Data items:
========

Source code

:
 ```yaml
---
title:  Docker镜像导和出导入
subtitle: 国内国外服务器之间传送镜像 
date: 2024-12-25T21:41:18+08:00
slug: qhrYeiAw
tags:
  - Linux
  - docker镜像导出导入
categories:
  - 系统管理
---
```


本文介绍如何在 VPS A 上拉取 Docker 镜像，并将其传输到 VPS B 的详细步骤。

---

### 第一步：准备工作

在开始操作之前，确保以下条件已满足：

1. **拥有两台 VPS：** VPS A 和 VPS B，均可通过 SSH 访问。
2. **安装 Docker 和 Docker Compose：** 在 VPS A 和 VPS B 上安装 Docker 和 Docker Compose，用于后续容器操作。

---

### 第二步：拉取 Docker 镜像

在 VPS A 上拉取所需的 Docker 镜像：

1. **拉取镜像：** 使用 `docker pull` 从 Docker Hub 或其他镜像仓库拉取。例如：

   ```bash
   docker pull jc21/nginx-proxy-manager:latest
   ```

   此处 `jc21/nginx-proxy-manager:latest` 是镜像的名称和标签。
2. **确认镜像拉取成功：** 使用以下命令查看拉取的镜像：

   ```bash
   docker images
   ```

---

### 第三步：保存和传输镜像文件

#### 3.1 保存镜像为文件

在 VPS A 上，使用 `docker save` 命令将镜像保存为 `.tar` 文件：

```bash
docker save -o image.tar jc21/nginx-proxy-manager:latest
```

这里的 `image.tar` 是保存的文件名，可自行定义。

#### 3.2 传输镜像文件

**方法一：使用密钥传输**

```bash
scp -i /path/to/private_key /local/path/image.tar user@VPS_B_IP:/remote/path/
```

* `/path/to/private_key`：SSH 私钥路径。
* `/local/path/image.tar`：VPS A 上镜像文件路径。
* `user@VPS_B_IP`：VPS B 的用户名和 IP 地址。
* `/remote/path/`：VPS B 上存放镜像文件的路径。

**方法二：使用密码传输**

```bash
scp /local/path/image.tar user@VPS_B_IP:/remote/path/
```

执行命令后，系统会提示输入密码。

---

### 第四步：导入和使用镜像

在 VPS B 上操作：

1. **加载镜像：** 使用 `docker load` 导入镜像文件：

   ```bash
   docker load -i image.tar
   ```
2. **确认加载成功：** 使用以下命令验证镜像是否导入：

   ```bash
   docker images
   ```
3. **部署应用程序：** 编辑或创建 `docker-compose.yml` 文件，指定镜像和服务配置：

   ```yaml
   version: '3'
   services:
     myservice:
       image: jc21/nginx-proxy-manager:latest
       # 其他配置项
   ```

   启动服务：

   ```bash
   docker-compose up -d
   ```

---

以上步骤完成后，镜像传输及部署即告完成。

========

Your objective: Determine, please, how many lines hold "manager" in the records, and give that number by itself.

Reply to the task: 4